Records from a data source
:::

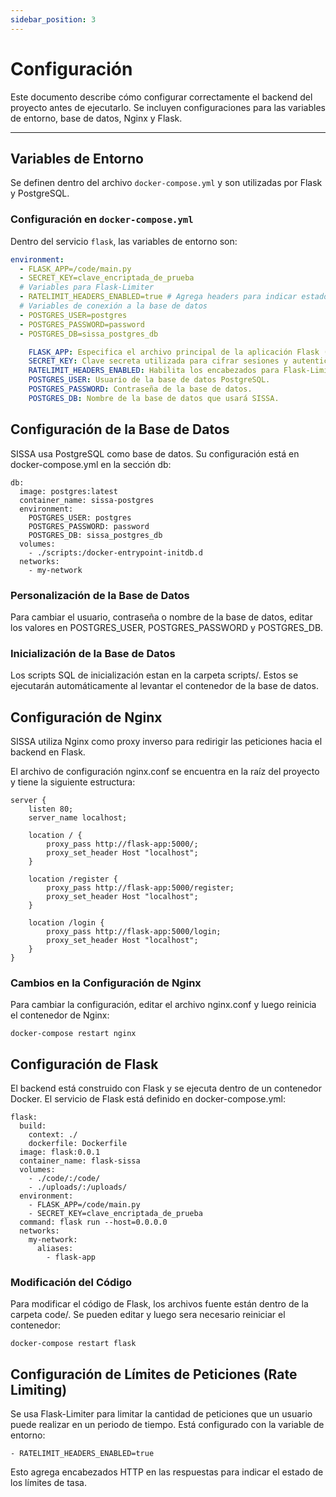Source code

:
 ```yaml
---
sidebar_position: 3
---
```


# Configuración

Este documento describe cómo configurar correctamente el backend del proyecto antes de ejecutarlo. Se incluyen configuraciones para las variables de entorno, base de datos, Nginx y Flask.

---

## Variables de Entorno

Se definen dentro del archivo `docker-compose.yml` y son utilizadas por Flask y PostgreSQL.

### **Configuración en `docker-compose.yml`**

Dentro del servicio `flask`, las variables de entorno son:

``` yaml
environment:
  - FLASK_APP=/code/main.py
  - SECRET_KEY=clave_encriptada_de_prueba
  # Variables para Flask-Limiter
  - RATELIMIT_HEADERS_ENABLED=true # Agrega headers para indicar estado de límite
  # Variables de conexión a la base de datos
  - POSTGRES_USER=postgres
  - POSTGRES_PASSWORD=password
  - POSTGRES_DB=sissa_postgres_db

    FLASK_APP: Especifica el archivo principal de la aplicación Flask (main.py).
    SECRET_KEY: Clave secreta utilizada para cifrar sesiones y autenticación.
    RATELIMIT_HEADERS_ENABLED: Habilita los encabezados para Flask-Limiter.
    POSTGRES_USER: Usuario de la base de datos PostgreSQL.
    POSTGRES_PASSWORD: Contraseña de la base de datos.
    POSTGRES_DB: Nombre de la base de datos que usará SISSA.
```

## Configuración de la Base de Datos

SISSA usa PostgreSQL como base de datos. Su configuración está en docker-compose.yml en la sección db:

```
db:
  image: postgres:latest
  container_name: sissa-postgres
  environment:
    POSTGRES_USER: postgres
    POSTGRES_PASSWORD: password
    POSTGRES_DB: sissa_postgres_db
  volumes:
    - ./scripts:/docker-entrypoint-initdb.d
  networks:
    - my-network
```

### Personalización de la Base de Datos

Para cambiar el usuario, contraseña o nombre de la base de datos, editar los valores en POSTGRES_USER, POSTGRES_PASSWORD y POSTGRES_DB.

### Inicialización de la Base de Datos

Los scripts SQL de inicialización estan en la carpeta scripts/. Estos se ejecutarán automáticamente al levantar el contenedor de la base de datos.

## Configuración de Nginx

SISSA utiliza Nginx como proxy inverso para redirigir las peticiones hacia el backend en Flask.

El archivo de configuración nginx.conf se encuentra en la raíz del proyecto y tiene la siguiente estructura:

```
server {
    listen 80;
    server_name localhost;

    location / {
        proxy_pass http://flask-app:5000/;
        proxy_set_header Host "localhost";
    }

    location /register {
        proxy_pass http://flask-app:5000/register;
        proxy_set_header Host "localhost";
    }

    location /login {
        proxy_pass http://flask-app:5000/login;
        proxy_set_header Host "localhost";
    }
}
```

### Cambios en la Configuración de Nginx

Para cambiar la configuración, editar el archivo nginx.conf y luego reinicia el contenedor de Nginx:

```
docker-compose restart nginx
```

## Configuración de Flask

El backend está construido con Flask y se ejecuta dentro de un contenedor Docker. El servicio de Flask está definido en docker-compose.yml:

```
flask:
  build:
    context: ./
    dockerfile: Dockerfile
  image: flask:0.0.1
  container_name: flask-sissa
  volumes:
    - ./code/:/code/
    - ./uploads/:/uploads/
  environment:
    - FLASK_APP=/code/main.py
    - SECRET_KEY=clave_encriptada_de_prueba
  command: flask run --host=0.0.0.0
  networks:
    my-network:
      aliases:
        - flask-app
```

### Modificación del Código

Para modificar el código de Flask, los archivos fuente están dentro de la carpeta code/. Se pueden editar y luego sera necesario reiniciar el contenedor:

```
docker-compose restart flask
```

## Configuración de Límites de Peticiones (Rate Limiting)

Se usa Flask-Limiter para limitar la cantidad de peticiones que un usuario puede realizar en un periodo de tiempo. Está configurado con la variable de entorno:

```
- RATELIMIT_HEADERS_ENABLED=true
```

Esto agrega encabezados HTTP en las respuestas para indicar el estado de los límites de tasa.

:::

■ **Requirement**: Only the number is wanted. Count the lines above that include the word "restart".

■ **Task output**: 2